3. Bresci, Gaetano a Salandra, Antonio

[s.l.], ante 12 aprile 1914

Onor.le Pressidente del Consiglio dei Ministri
[1] Si potrebbe chiamarsi lieti per la caduta del Ministero Giolitti, se l'opera del neo ministero da Lei
composto onor. Salandra, fosse capace di svogliere l'operato d'un Governo vorremo dire cosciente e
meno compromesso di quello che padroneggiato l'onor. Giolitti. Non sarà compito facile per soddisfa
re tante idee, perché vi sono diverse categorie fra i cittadini della Nazione, signori capitalisti, industria
li, impiegati, operai, militaristi, ognuna coi propri ideali ed interessi ovvero colle propria pollittica.
[2] Speriamo però che il nuovo ministero vorrà scegliere altri metodi dal governo Giolitti, se non vorremo
vedere fra non lungo, qualche sciagura e scompiglio in Italia- Abbiamo avuto in compenso della guerra
libica il sufragio quasi universale, diciamo pure quasi, perché non fu veramente universale- Quella
fu astuzia di Giolitti, ché se fosse stato un uomo dabbene avrebbe concesso le elezioni polittiche in no
vembre o decembre, come nel 1911 al principio della guerra libica i lavori parlamentari dal novembre
si protrassero a febbraio 1912, e perché per lo stesso motivo non si poteva protrarre le elezioni un mese
o più tardi acciò avessero potuto partecipare anche gli emigranti- [3] E si vuol negare pure di protrarre
le elezioni amministrative comunali e provinciali nel mese di decembre almeno nelle provincie do
ve l'emigrazione è eccessiva- Oh Patria ingrata ci si deve recarsi in paesi stranieri in cerca di la
voro e pane perché non sei provvida, e non ci concedi questi benefici e diritti- Valeva la pena
di cacciare gli austriaci dal veneto e dalla lombardia nel 1866, non siamo ancora gli stessi stra
nieri se non possiamo ottenere i sacrosanti diritti di cittadini italiani- Andiamo all'estero per la
voro per venire a pagare le spese senza frutto in Italia, ovvero per il frutto della guerra che noi
consideriamo barbarità anzicché civiltà e non consideriamo codesta polittica poco o nulla- [4] Questi
i frutti d'un governo Giolitti incosciente- Giolitti aveva promesso di colpire le classi agiate per
coprire alle spese di quella poco promettente nuova colonia libica- Il bell'augurio i primi dell'anno
sorse il decreto catenaccio sui sigari e tabacchi eccettuato quelli di lusso, furbo però, spiegò perché
non succedesse come avvenne in Francia anni or sono ché avevano colpito sigari e tabacco di lusso-
Per rimediare doveva colpire anche i sigari e tabacco di lusso per non fare differenze alcuna e così
non sarebbe stato nulla- Ma per il lusso sfarzoso di lor signori sulle collane, braccialetti, orologi
e catene d'oro, e su tutti i cappricci delle mode di lusso nulla si provvede a sopraccaricare le
tasse che facilmente potrebbero coprire alle spese della guerra- [5] O sotto quale dominio ci troviamo
ancora?

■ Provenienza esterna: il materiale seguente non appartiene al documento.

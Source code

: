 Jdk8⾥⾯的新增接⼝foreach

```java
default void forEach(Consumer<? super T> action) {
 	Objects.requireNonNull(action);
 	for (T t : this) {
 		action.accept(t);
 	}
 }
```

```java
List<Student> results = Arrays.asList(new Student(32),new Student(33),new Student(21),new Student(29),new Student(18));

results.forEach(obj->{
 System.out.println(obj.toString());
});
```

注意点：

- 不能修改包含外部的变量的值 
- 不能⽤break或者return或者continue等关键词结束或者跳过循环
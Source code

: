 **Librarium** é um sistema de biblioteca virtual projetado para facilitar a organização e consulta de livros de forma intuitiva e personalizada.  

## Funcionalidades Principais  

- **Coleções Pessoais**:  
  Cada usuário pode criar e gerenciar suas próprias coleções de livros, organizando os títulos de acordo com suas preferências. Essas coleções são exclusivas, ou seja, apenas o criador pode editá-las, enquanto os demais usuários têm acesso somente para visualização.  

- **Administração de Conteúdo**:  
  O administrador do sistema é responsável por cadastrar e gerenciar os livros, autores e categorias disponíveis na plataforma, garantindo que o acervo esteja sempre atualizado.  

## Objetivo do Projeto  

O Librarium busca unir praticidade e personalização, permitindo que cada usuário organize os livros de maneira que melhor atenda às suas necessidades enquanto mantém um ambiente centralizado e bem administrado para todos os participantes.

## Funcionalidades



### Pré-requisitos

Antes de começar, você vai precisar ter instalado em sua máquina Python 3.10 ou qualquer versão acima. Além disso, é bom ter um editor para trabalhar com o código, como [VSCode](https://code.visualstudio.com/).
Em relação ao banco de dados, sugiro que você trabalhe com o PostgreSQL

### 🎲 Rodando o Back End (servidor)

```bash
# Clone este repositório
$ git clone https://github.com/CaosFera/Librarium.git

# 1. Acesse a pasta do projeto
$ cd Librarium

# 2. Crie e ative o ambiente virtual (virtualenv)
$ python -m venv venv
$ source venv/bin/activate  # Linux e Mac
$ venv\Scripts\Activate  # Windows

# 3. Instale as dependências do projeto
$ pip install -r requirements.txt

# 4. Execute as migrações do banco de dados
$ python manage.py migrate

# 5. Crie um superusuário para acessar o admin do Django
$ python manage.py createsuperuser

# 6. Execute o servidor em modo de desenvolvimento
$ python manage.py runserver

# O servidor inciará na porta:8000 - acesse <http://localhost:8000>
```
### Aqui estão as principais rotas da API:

Come mai noi potremo rispettare il patriottismo d'Italia- Per chi si occupa di
polittica, che non sono tutti, e beati loro quelli che non la comprendono, e tanto meglio per i loro gover
nanti od amministratori fin che avranno delle pecore o degli agnelli ne fanno una buona Pasqua
in santa pace. Più sfortunati coloro che si occupano di polittica e sia costretto ad emigrare sia pure
il più umile e buon cittadino italiano, ma nel modo che siamo governati è facile divenire sovversivi
od anche anarchici- Quale vantaggio si ottiene di quei sedici milioni della lista Civile alla Casa Savoia
a che serve la persona di Sua Maestà il Re, soltanto per firmare i Decreti Reali? [6] se così troppo poco,
bisogna che apra gli occhi un po' di più (e se no… innuttile non serve! Vada un plauso a
tutti i valorosi oratori, che persone colte di sapienza e volontà, compresi anche quelli di Estrema
Sinistra per la critica svolta sulle spese della guerra libica e nel modo che fu condotta l'azione- Sempre
veglino scrupolosamente ed instancabilmente l'operato del Governo-
Per norma ai ministri tutti ed a S. M. il Re, rinfrescando la memoria
i firmatari
Passanante
Acriarito
Gaetano Bresci
A. D'Alba
All'erta ||

All'Onor.le Salandra Antonio
Pressidente del Consiglio dei Ministri
Palazzo Braschi Roma
Italia


Missiva autografa.

(Salzburg 12.4.14 - Roma 14.4.14) allegati:(?)